Check every line below for the word "browser" and copy the ones that have it.

MATERIAL FOR THIS EXERCISE
Segment Open
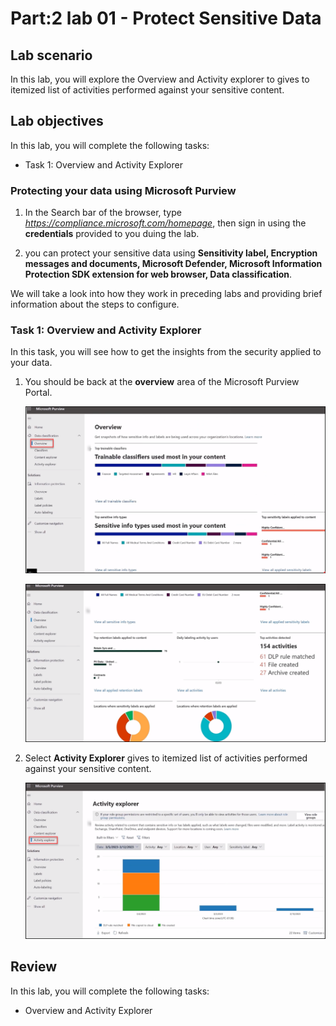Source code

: # Part:2 lab 01 - Protect Sensitive Data 

## Lab scenario
In this lab, you will explore the Overview and Activity explorer to gives to itemized list of activities performed against your sensitive content.

## Lab objectives

In this lab, you will complete the following tasks:

+ Task 1: Overview and Activity Explorer


### Protecting your data using Microsoft Purview 

1. In the Search bar of the browser, type *https://compliance.microsoft.com/homepage*, then  sign in using the **credentials** provided to you duing the lab.

1. you can protect your sensitive data using **Sensitivity label, Encryption messages and documents, Microsoft Defender, Microsoft Information Protection SDK extension for web browser, Data classification**.

We will take a look into how they work in preceding labs and providing brief information about the steps to configure.

### Task 1: Overview and Activity Explorer

In this task, you will see how to get the insights from the security applied to your data.

1. You should be back at the **overview** area of the Microsoft Purview Portal.

   ![Picture 1](../media/Purview_Overview_04.png)

   ![Picture 1](../media/Purview_Overview_05.png)

1. Select **Activity Explorer** gives to itemized list of activities performed against your sensitive content.

   ![Picture 1](../media/Purview_Activity_Explorer_06.png)

## Review
In this lab, you will complete the following tasks:
+ Overview and Activity Explorer
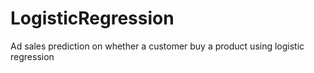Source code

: # LogisticRegression
Ad sales prediction on whether a customer buy a product using logistic regression
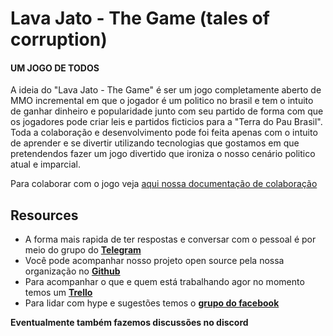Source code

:# Lava Jato - The Game (tales of corruption)
#### UM JOGO DE TODOS

A ideia do "Lava Jato - The Game" é ser um jogo completamente aberto de MMO incremental em que o jogador é um politico no brasil e tem o intuito de ganhar dinheiro e popularidade junto com seu partido de forma com que os jogadores pode criar leis e partidos ficticios para a "Terra do Pau Brasil".
Toda a colaboração e desenvolvimento pode foi feita apenas com o intuito de aprender e se divertir utilizando tecnologias que gostamos em que pretendendos fazer um jogo divertido que ironiza o nosso cenário politico atual e imparcial.

Para colaborar com o jogo veja [aqui nossa documentação de colaboração](colaborar/README.md)

## Resources

- A forma mais rapida de ter respostas e conversar com o pessoal é por meio do grupo do **[Telegram](https://t.me/joinchat/AAAAAAt0zmM4OagA2WAnyA)**
- Você pode acompanhar nosso projeto open source pela nossa organização no **[Github](https://github.com/lava-jato-the-game)**
- Para acompanhar o que e quem está trabalhando agor no momento temos um **[Trello](https://trello.com/b/qkD8gb6A/car-wash-board-geral)**
- Para lidar com hype e sugestões temos o **[grupo do facebook](https://www.facebook.com/groups/386266195082826/?fref=ts)**

**Eventualmente também fazemos discussões no discord**
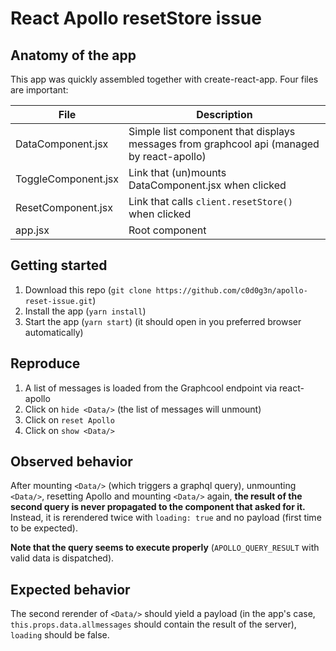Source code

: # React Apollo resetStore issue

## Anatomy of the app
This app was quickly assembled together with create-react-app.
Four files are important:

File | Description
--- | ---
DataComponent.jsx | Simple list component that displays messages from graphcool api (managed by react-apollo)
ToggleComponent.jsx | Link that (un)mounts DataComponent.jsx when clicked
ResetComponent.jsx | Link that calls `client.resetStore()` when clicked
app.jsx | Root component

## Getting started

1. Download this repo (`git clone https://github.com/c0d0g3n/apollo-reset-issue.git`)
1. Install the app (`yarn install`)
1. Start the app (`yarn start`) (it should open in you preferred browser automatically)

## Reproduce
1. A list of messages is loaded from the Graphcool endpoint via react-apollo
1. Click on `hide <Data/>` (the list of messages will unmount)
1. Click on `reset Apollo`
1. Click on `show <Data/>`

## Observed behavior
After mounting `<Data/>` (which triggers a graphql query), unmounting `<Data/>`, resetting Apollo and mounting `<Data/>` again, **the result of the second query is never propagated to the component that asked for it.** Instead, it is rerendered twice with `loading: true` and no payload (first time to be expected).

**Note that the query seems to execute properly** (`APOLLO_QUERY_RESULT` with valid data is dispatched).

## Expected behavior
The second rerender of `<Data/>` should yield a payload (in the app's case, `this.props.data.allmessages` should contain the result of the server), `loading` should be false.
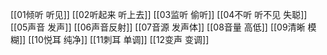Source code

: [[01倾听 听见]]
[[02听起来 听上去]]
[[03监听 偷听]]
[[04不听 听不见 失聪]]
[[05声音 发声]]
[[06声音反射]]
[[07音源 发声体]]
[[08音量 高低]]
[[09清晰 模糊]]
[[10悦耳 纯净]]
[[11刺耳 单调]]
[[12变声 变调]]






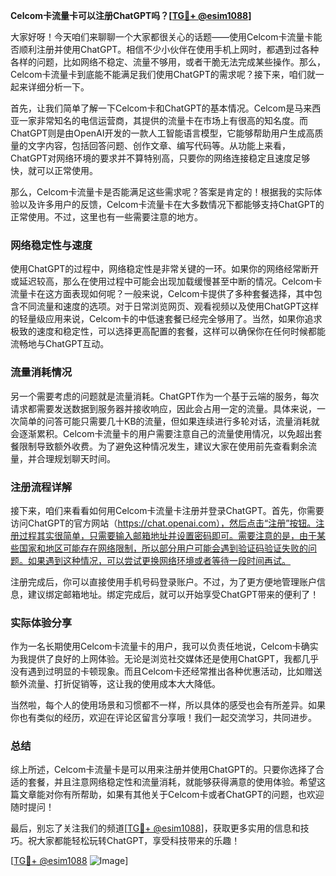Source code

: **Celcom卡流量卡可以注册ChatGPT吗？[[TG💪+ @esim1088](https://t.me/s/esim1088)]**

大家好呀！今天咱们来聊聊一个大家都很关心的话题——使用Celcom卡流量卡能否顺利注册并使用ChatGPT。相信不少小伙伴在使用手机上网时，都遇到过各种各样的问题，比如网络不稳定、流量不够用，或者干脆无法完成某些操作。那么，Celcom卡流量卡到底能不能满足我们使用ChatGPT的需求呢？接下来，咱们就一起来详细分析一下。

首先，让我们简单了解一下Celcom卡和ChatGPT的基本情况。Celcom是马来西亚一家非常知名的电信运营商，其提供的流量卡在市场上有很高的知名度。而ChatGPT则是由OpenAI开发的一款人工智能语言模型，它能够帮助用户生成高质量的文字内容，包括回答问题、创作文章、编写代码等。从功能上来看，ChatGPT对网络环境的要求并不算特别高，只要你的网络连接稳定且速度足够快，就可以正常使用。

那么，Celcom卡流量卡是否能满足这些需求呢？答案是肯定的！根据我的实际体验以及许多用户的反馈，Celcom卡流量卡在大多数情况下都能够支持ChatGPT的正常使用。不过，这里也有一些需要注意的地方。

### 网络稳定性与速度

使用ChatGPT的过程中，网络稳定性是非常关键的一环。如果你的网络经常断开或延迟较高，那么在使用过程中可能会出现加载缓慢甚至中断的情况。Celcom卡流量卡在这方面表现如何呢？一般来说，Celcom卡提供了多种套餐选择，其中包含不同流量和速度的选项。对于日常浏览网页、观看视频以及使用ChatGPT这样的轻量级应用来说，Celcom卡的中低速套餐已经完全够用了。当然，如果你追求极致的速度和稳定性，可以选择更高配置的套餐，这样可以确保你在任何时候都能流畅地与ChatGPT互动。

### 流量消耗情况

另一个需要考虑的问题就是流量消耗。ChatGPT作为一个基于云端的服务，每次请求都需要发送数据到服务器并接收响应，因此会占用一定的流量。具体来说，一次简单的问答可能只需要几十KB的流量，但如果连续进行多轮对话，流量消耗就会逐渐累积。Celcom卡流量卡的用户需要注意自己的流量使用情况，以免超出套餐限制导致额外收费。为了避免这种情况发生，建议大家在使用前先查看剩余流量，并合理规划聊天时间。

### 注册流程详解

接下来，咱们来看看如何用Celcom卡流量卡注册并登录ChatGPT。首先，你需要访问ChatGPT的官方网站（https://chat.openai.com），然后点击“注册”按钮。注册过程其实很简单，只需要输入邮箱地址并设置密码即可。需要注意的是，由于某些国家和地区可能存在网络限制，所以部分用户可能会遇到验证码验证失败的问题。如果遇到这种情况，可以尝试更换网络环境或者等待一段时间再试。

注册完成后，你可以直接使用手机号码登录账户。不过，为了更方便地管理账户信息，建议绑定邮箱地址。绑定完成后，就可以开始享受ChatGPT带来的便利了！

### 实际体验分享

作为一名长期使用Celcom卡流量卡的用户，我可以负责任地说，Celcom卡确实为我提供了良好的上网体验。无论是浏览社交媒体还是使用ChatGPT，我都几乎没有遇到过明显的卡顿现象。而且Celcom卡还经常推出各种优惠活动，比如赠送额外流量、打折促销等，这让我的使用成本大大降低。

当然啦，每个人的使用场景和习惯都不一样，所以具体的感受也会有所差异。如果你也有类似的经历，欢迎在评论区留言分享哦！我们一起交流学习，共同进步。

### 总结

综上所述，Celcom卡流量卡是可以用来注册并使用ChatGPT的。只要你选择了合适的套餐，并且注意网络稳定性和流量消耗，就能够获得满意的使用体验。希望这篇文章能对你有所帮助，如果有其他关于Celcom卡或者ChatGPT的问题，也欢迎随时提问！

最后，别忘了关注我们的频道[[TG💪+ @esim1088](https://t.me/s/esim1088)]，获取更多实用的信息和技巧。祝大家都能轻松玩转ChatGPT，享受科技带来的乐趣！

[[TG💪+ @esim1088](https://t.me/s/esim1088) ![Image](https://i.postimg.cc/4NQfJmqS/Snipaste-2025-05-13-00-14-12.png)]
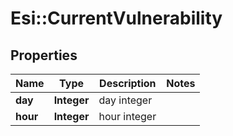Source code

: # Esi::CurrentVulnerability

## Properties
Name | Type | Description | Notes
------------ | ------------- | ------------- | -------------
**day** | **Integer** | day integer | 
**hour** | **Integer** | hour integer |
Segment Closed
SOLUTION FOR THIS TASK
1. In the Search bar of the browser, type *https://compliance.microsoft.com/homepage*, then  sign in using the **credentials** provided to you duing the lab.
1. you can protect your sensitive data using **Sensitivity label, Encryption messages and documents, Microsoft Defender, Microsoft Information Protection SDK extension for web browser, Data classification**.
1. Start the app (`yarn start`) (it should open in you preferred browser automatically)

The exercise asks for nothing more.